The Art of a Proper Act
By Pin Yang
[This Article does not represent the opinion of DYNAMUN, but simply an intentionally offered, alternative viewpoint from one of our valuable co-chairs.]
We all enjoy maneuvering in the world with our placards as our assigned countries. Yet, as we gain more experience in the MUN field, inevitably we will come across delegates that do not adhere to their given position. That is, an Arabic nation talking about the importance of woman suffrage or an unrealistic bloc formation based on real-life friendships instead of country interests. Indeed, MUN is a place for the world to negotiate and co-operate, this, however, does not mean we shall all work based on a single value. Frankly, this is a natural defection of MUN, as we cannot recruit delegates according to the conference, so, some of the countries are required to be represented by a person who may not agree with or be familiar with the principles of their assignment. Still, it is one of the few challenges you should be excited about, for it illustrates whether you can be a true diplomat instead of a mockingbird of the western bloc. It is not hard to be the latter because we embrace it and receive much information from the media like CNN or BBC, but are we capable of developing our own critical thinking skills based on the assignment? That is what matters.

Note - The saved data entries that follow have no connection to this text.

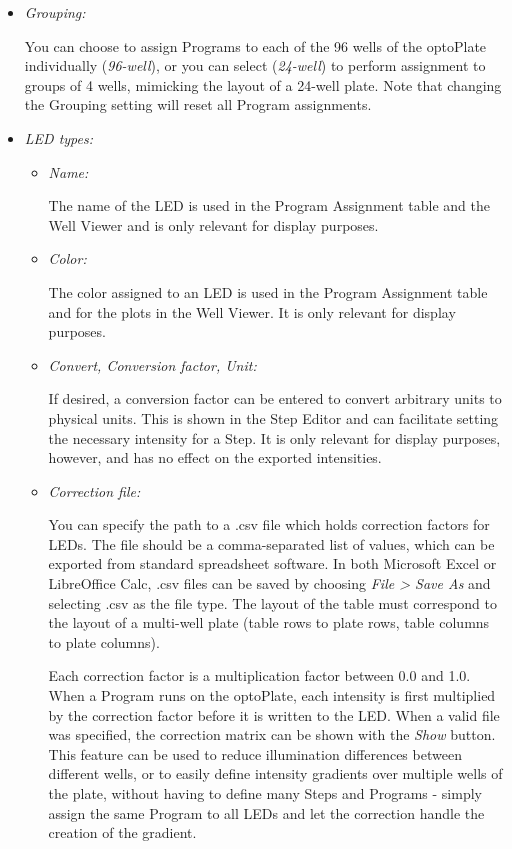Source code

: \begin{itemize}
\item
  \emph{Grouping:}

  You can choose to assign Programs to each of the 96 wells of the
  optoPlate individually (\emph{96-well}), or you can select
  (\emph{24-well}) to perform assignment to groups of 4 wells, mimicking
  the layout of a 24-well plate. Note that changing the Grouping setting
  will reset all Program assignments.
\item
  \emph{LED types:}

  \begin{itemize}
  \item
    \emph{Name:}

    The name of the LED is used in the Program Assignment table and the
    Well Viewer and is only relevant for display purposes.
  \item
    \emph{Color:}

    The color assigned to an LED is used in the Program Assignment table
    and for the plots in the Well Viewer. It is only relevant for
    display purposes.
  \item
    \emph{Convert, Conversion factor, Unit:}

    If desired, a conversion factor can be entered to convert arbitrary
    units to physical units. This is shown in the Step Editor and can
    facilitate setting the necessary intensity for a Step. It is only
    relevant for display purposes, however, and has no effect on the
    exported intensities.
  \item
    \emph{Correction file:}

    You can specify the path to a .csv file which holds correction
    factors for LEDs. The file should be a comma-separated list of
    values, which can be exported from standard spreadsheet software. In
    both Microsoft Excel or LibreOffice Calc, .csv files can be saved by
    choosing \emph{File \textgreater{} Save As} and selecting .csv as
    the file type. The layout of the table must correspond to the layout
    of a multi-well plate (table rows to plate rows, table columns to
    plate columns).

    Each correction factor is a multiplication factor between 0.0 and
    1.0. When a Program runs on the optoPlate, each intensity is first
    multiplied by the correction factor before it is written to the LED.
    When a valid file was specified, the correction matrix can be shown
    with the \emph{Show} button. This feature can be used to reduce
    illumination differences between different wells, or to easily
    define intensity gradients over multiple wells of the plate, without
    having to define many Steps and Programs - simply assign the same
    Program to all LEDs and let the correction handle the creation of
    the gradient.


\end{itemize}
\end{itemize}
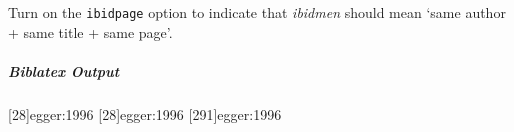 \documentclass{article}
\newenvironment{biboutput}{%
  \subparagraph{Biblatex Output}
}{\color{black}}
\begin{document}
Turn on the \texttt{ibidpage} option to indicate that \emph{ibidmen} should
mean ‘same author + same title + same page’.

\makeatletter
\let\blx@imc@ifloccit\blx@ifloccit@global
\let\blx@loccittracker\blx@loccittracker@global
\let\blx@loccitreset\blx@loccitreset@global
\makeatother

\begin{biboutput}
  [28]{egger:1996}
  [28]{egger:1996}
  [291]{egger:1996}
\end{biboutput}

\printbibliography

\printindex
\end{document}
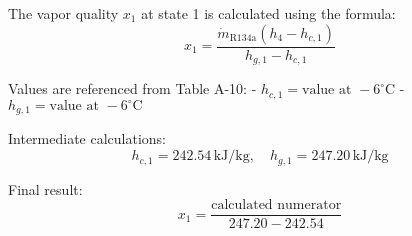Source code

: The vapor quality \( x_1 \) at state 1 is calculated using the formula:  
\[
x_1 = \frac{\dot{m}_{\text{R134a}} (h_4 - h_{c,1})}{h_{g,1} - h_{c,1}}
\]  

Values are referenced from Table A-10:  
- \( h_{c,1} = \text{value at } -6^\circ\text{C} \)  
- \( h_{g,1} = \text{value at } -6^\circ\text{C} \)  

Intermediate calculations:  
\[
h_{c,1} = 242.54 \, \text{kJ/kg}, \quad h_{g,1} = 247.20 \, \text{kJ/kg}
\]  

Final result:  
\[
x_1 = \frac{\text{calculated numerator}}{247.20 - 242.54}
\]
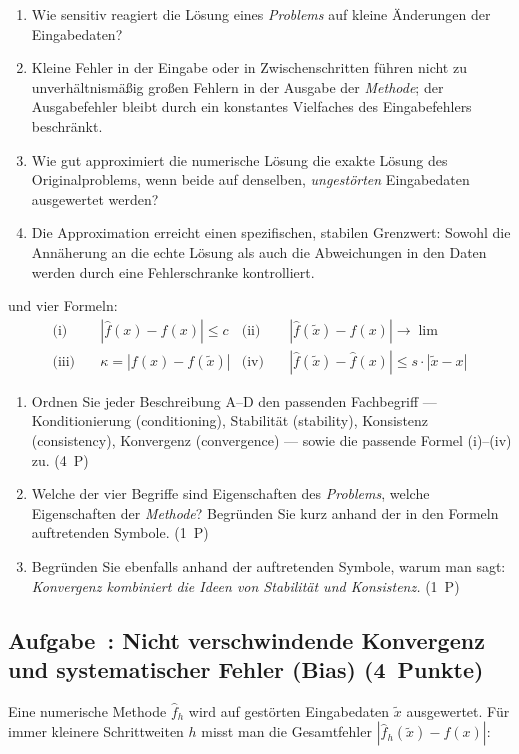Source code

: \documentclass[a4paper,11pt]{scrartcl}
\newcounter{aufgabe}
\newcommand{\Aufgabe}[2]{%
  \refstepcounter{aufgabe}%
  \subsection*{Aufgabe~\theaufgabe: #1 \hfill (#2~Punkte)}%
  \label{auf:\theaufgabe}}
\begin{document}
\begin{enumerate}[label=\textbf{\Alph*.}]
  \item Wie sensitiv reagiert die Lösung eines \emph{Problems} auf kleine Änderungen der Eingabedaten?
  \item Kleine Fehler in der Eingabe oder in Zwischenschritten führen nicht zu unverhältnismäßig großen Fehlern in der Ausgabe der \emph{Methode}; der Ausgabefehler bleibt durch ein konstantes Vielfaches des Eingabefehlers beschränkt.
  \item Wie gut approximiert die numerische Lösung die exakte Lösung des Originalproblems, wenn beide auf denselben, \emph{ungestörten} Eingabedaten ausgewertet werden?
  \item Die Approximation erreicht einen spezifischen, stabilen Grenzwert: Sowohl die Annäherung an die echte Lösung als auch die Abweichungen in den Daten werden durch eine Fehlerschranke kontrolliert.
\end{enumerate}

und vier Formeln:
\begin{align*}
\text{(i)}\quad & \left|\hat{f}(x) - f(x)\right| \leq c
& \text{(ii)}\quad & \left|\hat{f}(\tilde{x}) - f(x)\right| \to \lim \\
\text{(iii)}\quad & \kappa = \left|f(x) - f(\tilde{x})\right|
& \text{(iv)}\quad & \left|\hat{f}(\tilde{x}) - \hat{f}(x)\right| \leq s \cdot |\tilde{x} - x|
\end{align*}

\begin{enumerate}[label=(\alph*)]
  \item Ordnen Sie jeder Beschreibung A--D den passenden Fachbegriff --- Konditionierung (conditioning), Stabilität (stability), Konsistenz (consistency), Konvergenz (convergence) --- sowie die passende Formel (i)--(iv) zu. \hfill (4~P)
  \item Welche der vier Begriffe sind Eigenschaften des \emph{Problems}, welche Eigenschaften der \emph{Methode}? Begründen Sie kurz anhand der in den Formeln auftretenden Symbole. \hfill (1~P)
  \item Begründen Sie ebenfalls anhand der auftretenden Symbole, warum man sagt: \emph{Konvergenz kombiniert die Ideen von Stabilität und Konsistenz.} \hfill (1~P)
\end{enumerate}

\schreibraum[9]
\Aufgabe{Nicht verschwindende Konvergenz und systematischer Fehler (Bias)}{4}

Eine numerische Methode $\hat{f}_h$ wird auf gestörten Eingabedaten $\tilde{x}$ ausgewertet. Für immer kleinere Schrittweiten $h$ misst man die Gesamtfehler $\left|\hat{f}_h(\tilde{x}) - f(x)\right|$:
\end{document}
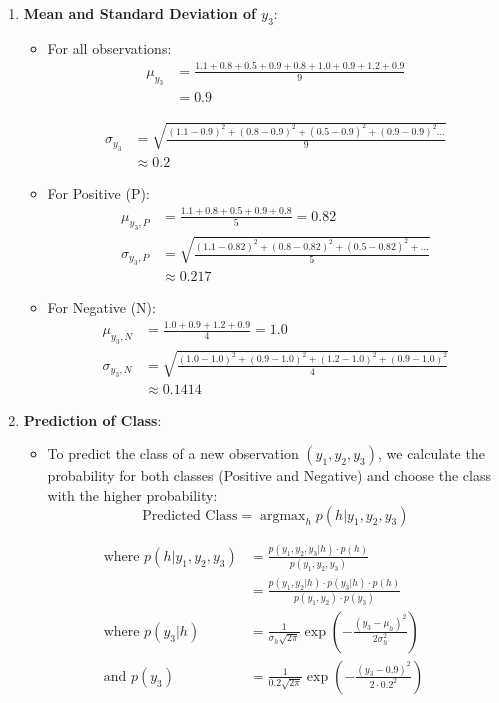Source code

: \documentclass{article}
\DeclareMathOperator*{\argmax}{argmax}
\begin{document}
\begin{enumerate}[leftmargin=\labelsep]
\begin{enumerate}
  \item \textbf{Mean and Standard Deviation of \(y_3\)}:
  \begin{itemize}
      \item For all observations:  
      \begin{align*}
        \mu_{y_3} &= \frac{1.1 + 0.8 + 0.5 + 0.9 + 0.8 + 1.0 + 0.9 + 1.2 + 0.9}{9} \\ 
              &= 0.9
      \end{align*}
      
      \begin{align*}
        \sigma_{y_3} &= \sqrt{\frac{(1.1 - 0.9)^2 + (0.8 - 0.9)^2 + (0.5 - 0.9)^2 + (0.9 - 0.9)^2...}{9}} \\
                  &\approx 0.2
      \end{align*}
      
      \item For Positive (P):
      \begin{align*}
        \mu_{y_3,P} &= \frac{1.1 + 0.8 + 0.5 + 0.9 + 0.8}{5} = 0.82 \\
        \sigma_{y_3,P} &= \sqrt{\frac{(1.1 - 0.82)^2 + (0.8 - 0.82)^2 + (0.5 - 0.82)^2 + ...}{5}} \\
                  &\approx 0.217
      \end{align*}
      
      \item For Negative (N):
      \begin{align*}
        \mu_{y_3,N} &= \frac{1.0 + 0.9 + 1.2 + 0.9}{4} = 1.0 \\
        \sigma_{y_3,N} &= \sqrt{\frac{(1.0 - 1.0)^2 + (0.9 - 1.0)^2 + (1.2 - 1.0)^2 + (0.9 - 1.0)^2}{4}} \\
                  &\approx 0.1414
      \end{align*}

  \end{itemize}

  \item \textbf{Prediction of Class}:
  \begin{itemize}
      \item To predict the class of a new observation \((y_1, y_2, y_3)\), we calculate the probability for both classes (Positive and Negative) and choose the class with the higher probability:
      \[
      \text{Predicted Class} = \argmax_h p(h | y_1, y_2, y_3)
      \]
  \end{itemize}
  
  \begin{align*}
  \text{where } p(h | y_1, y_2, y_3) &= \frac{p(y_1, y_2, y_3 | h) \cdot p(h)}{p(y_1, y_2, y_3)} \\[10pt]
  &= \frac{p(y_1, y_2 | h) \cdot p(y_3 | h) \cdot p(h)}{p(y_1, y_2) \cdot p(y_3)} \\[10pt]
  \text{where } p(y_3 | h) &= \frac{1}{\sigma_h \sqrt{2\pi}} \exp\left(-\frac{(y_3 - \mu_h)^2}{2\sigma_h^2}\right) \\[10pt]
  \text{and } p(y_3) &= \frac{1}{0.2 \sqrt{2\pi}} \exp\left(-\frac{(y_3 - 0.9)^2}{2 \cdot 0.2^2}\right)
  \end{align*}


\end{enumerate}
\end{enumerate}
\end{document}
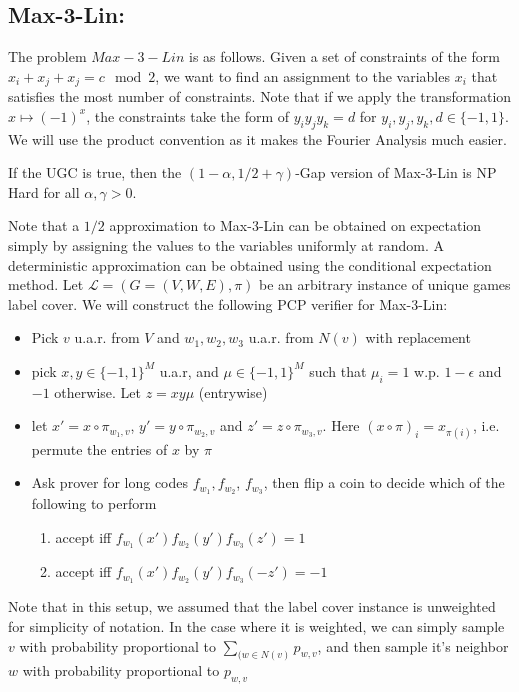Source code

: \documentclass{article}
\newcommand{\1}{\mathbbm{1}}
\begin{document}
\subsection*{Max-3-Lin:}
The problem $Max-3-Lin$ is as follows. Given a set of constraints of the form $x_i + x_j + x_j = c \mod 2$, we want to find an assignment to the variables $x_i$ that satisfies the most number of constraints. Note that if we apply the transformation $x\mapsto (-1)^x$, the constraints take the form of $y_iy_jy_k = d$ for $y_i,y_j,y_k,d\in \{-1,1\}$. We will use the product convention as it makes the Fourier Analysis much easier.
\begin{theorem}
If the UGC is true, then the $(1-\alpha, 1/2+\gamma)$-Gap version of Max-3-Lin is NP Hard for all $\alpha,\gamma > 0$.
\end{theorem}
Note that a $1/2$ approximation to Max-3-Lin can be obtained on expectation simply by assigning the values to the variables uniformly at random. A deterministic approximation can be obtained using the conditional expectation method. Let $\mathcal{L} = (G=(V,W,E), \pi)$ be an arbitrary instance of unique games label cover. We will construct the following PCP verifier for Max-3-Lin:
\begin{itemize}
    \item Pick $v$ u.a.r. from $V$ and $w_1, w_2, w_3$ u.a.r. from $N(v)$ with replacement
    \item pick $x,y\in \{-1,1\}^M$ u.a.r, and $\mu\in\{-1,1\}^M$ such that $\mu_i = 1$ w.p. $1-\epsilon$ and $-1$ otherwise. Let $z=xy\mu$ (entrywise)
    \item let $x' = x\circ \pi_{w_1,v}$, $y'=y\circ \pi_{w_2, v}$ and $z'=z\circ \pi_{w_3,v}$. Here $(x \circ \pi)_i = x_{\pi(i)}$, i.e. permute the entries of $x$ by $\pi$
    \item Ask prover for long codes $f_{w_1}, f_{w_2}$, $f_{w_3}$, then flip a coin to decide which of the following to perform
    \begin{enumerate}
        \item accept iff $f_{w_1}(x')f_{w_2}(y')f_{w_3}(z') = 1$
        \item accept iff $f_{w_1}(x')f_{w_2}(y')f_{w_3}(-z') = -1$
    \end{enumerate}
\end{itemize}
Note that in this setup, we assumed that the label cover instance is unweighted for simplicity of notation. In the case where it is weighted, we can simply sample $v$ with probability proportional to $\sum_{(w\in N(v)}p_{w,v}$, and then sample it's neighbor $w$ with probability proportional to $p_{w,v}$
\end{document}
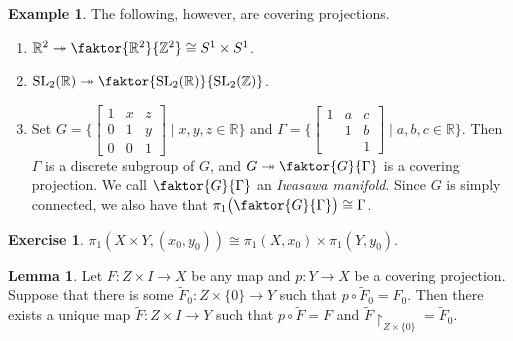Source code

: \documentclass[10pt,letterpaper,cm]{nupset}
\theoremstyle{definition}
\newtheorem{exmp}[definition]{Example}
\theoremstyle{theorem}
\newtheorem{lemma}[definition]{Lemma}
\newtheorem{exercise}[definition]{Exercise}
\theoremstyle{remark}
\newcommand{\R}{\mathbb{R}}
\newcommand{\Z}{\mathbb Z}
\newcommand{\1}{\mathbb{1}}
\newcommand{\0}{\vec 0}
\DeclareMathOperator{\SL}{SL}
\begin{document}
\begin{exmp} The following, however, are covering projections.
\begin{enumerate}
\item $\R^2 \twoheadrightarrow \faktor{\R^2}{\Z^2} \cong S^1 \times S^1$.
\item $\SL_2(\R) \twoheadrightarrow \faktor{\SL_2(\R)}{\SL_2(\Z)}$.
\item Set $G = \big \{ \begin{bmatrix} 1 & x & z \\ 0 & 1 & y \\ 0 & 0 & 1 \end{bmatrix}  \mid x,y,z \in \R \big \}$ and $\Gamma = \big \{ \begin{bmatrix} 1 & a & c \\  & 1 & b \\  &  & 1 \end{bmatrix} \mid a,b,c \in \R \big \}$. Then $\Gamma$ is a discrete subgroup of $G$, and $G \twoheadrightarrow \faktor{G}{\Gamma}$ is a covering projection. We call $\faktor{G}{\Gamma}$ an \textit{Iwasawa manifold}.
Since $G$ is simply connected, we also have that $\pi_1 \big (\faktor{G}{\Gamma} \big) \cong \Gamma$.
\end{enumerate}
\end{exmp}

\begin{exercise}
$\pi_1(X \times Y, (x_0, y_0)) \cong \pi_1(X, x_0) \times \pi_1(Y, y_0)$.
\end{exercise}

\begin{lemma}
Let $F : Z \times I \to X$ be any map and $p: Y \to X$ be a covering projection. Suppose that there is some $\widetilde{F}_0 : Z \times \{0\} \to Y$ such that $p \circ \widetilde{F}_0 = F_0$. Then there exists a unique map $\widetilde{F} : Z \times I \to Y$ such that $p \circ \widetilde{F} = F$ and $\widetilde{F} \restriction_{Z\times \{0\}} = \widetilde{F}_0$.
\end{lemma}
\end{document}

Nikki Haley is the current representative of the states in the UN. She is, however, disputed and possesses a mixed reception. The United States has already issued two clarifications regarding Haley’s speech, claiming that what she said during these controversial moments did not represent the viewpoint of the United States. Haley is also a firm supporter of Israel and even rejected a proposal that favors Palestine after it was agreed upon by the Obama administration and the majority of the world, simply because she said she “does not agree on Palestine as a country”. Additionally, Haley’s stance on the Syria problem is obvious, as she does not want to collaborate with Russia. While these points are in a way aligned with Donald Trump’s “Not My Business” attitude, it is not a successful representative behavior: we remember these as the stances of Haley, instead of the stance of the United States.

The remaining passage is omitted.